May 13, 2014 at 4:49 AM
I have a question about the weight of the two chargers.
Since the real iPad charger has more components and especially larger transformer, did you find any weight difference between the two chargers? Is this a reliable way to tell the difference of the real and fake charger?
May 13, 2014 at 5:16 AM
My wife bought a cheap charger 2 years ago for her iPad. After a short period it starting making a hissing noise and smelled of ozone. We threw it out and she bought an Apple charger instead. After reading this now I understand what it was doing and feel lucky we did not have a fire!
May 13, 2014 at 5:43 AM
Another option is to use a high quality but cheaper USB charger from Samsung or HTC which is what I have been doing for the last 2 years.
May 13, 2014 at 5:44 AM
so you're sayin the 5 chargers I just bought from china for $20 aren't good?????? .. kinda figured :-0
May 13, 2014 at 6:39 AM
This comment has been removed by the author.
May 13, 2014 at 7:08 AM
Very interesting post. I'd like to see the difference between Apple's 10W and the newer 12W iPad chargers.
May 13, 2014 at 7:27 AM
Can we get corrected photo links to the large photos? It's hard to see details in the article photos.
May 13, 2014 at 8:28 AM
Nice Review Ken
Clearly no NRTL or Internationally Recognized Lab actually reviewed the construction. Unfortunately some reported Counterfeit Apple Charger already cost a poor woman her life in China. http://www.scmp.com/news/china/article/1283818/woman-electrocuted-while-answering-iphone-may-have-been-using-fake?page=all
Hopefully your review can prevent further tragedies.
May 13, 2014 at 9:04 AM
Hi excellent in depth reviews and thoughts on iPhone iPad and a few other chargers . Feels good to reach such technical and actual engineering stuff on the internet.
I am from India and had an iPhone 4 in the past . Indian iPhones come with a rather different iPhone charger. Not the cube one. These chargers worked fine on iPhone 4 and 4S and since it's very hot in I they worked good in these conditions . But with the iPhone 5 I experienced the issue with touchscreen interference. I had 3 iPhone 5 and had the issue with all 3 so it has to be the charger. Same thing happened with a friend of mine so it's not just my charger. Now I'm currently using te cube iPhone charger which my sister got cause her iPhone was purchased in the US . The issue doesn't happen with iPad charger cause it's no different than the one sold in the US but the Indian iPhone charger seems to be not the same as the one in US in terms of power quality.

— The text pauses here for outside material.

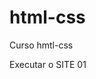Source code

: # html-css
 Curso hmtl-css

 <a href-="https://auguxxtog.github.io/html-css/portifolio001/index.hmtl"> Executar o SITE 01</a>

If it's possible for you to get your hands on the Indian iPhone charger please take a look at it . It really is interesting as it only happens when the iPhone draws a lot of current initially for fast charging . And it's scary !
May 13, 2014 at 12:39 PM
Ken Shirriff needs to review his blog on the ipod charger against his reference:
Either the full-wave rectifier l,when the input voltage is 100Vac or 240Vac is 170Vdc to 340 Vdc or 145Vdc to 335Vdc.
Ken writes "You might wonder why the DC voltage inside the power supply is so much higher than the line voltage. The DC voltage is approximately sqrt(2) times the AC voltage, since the diode charges the capacitor to the peak of the AC signal. Thus, the input of 100 to 240 volts AC is converted to a DC voltage of 145 to 345 volts internally "
May 13, 2014 at 1:29 PM
Ken Shirriff needs to review his blog on the ipod charger against his reference:
Either the full-wave rectifier l,when the input voltage is 100Vac or 240Vac is 170Vdc to 340 Vdc or 145Vdc to 335Vdc.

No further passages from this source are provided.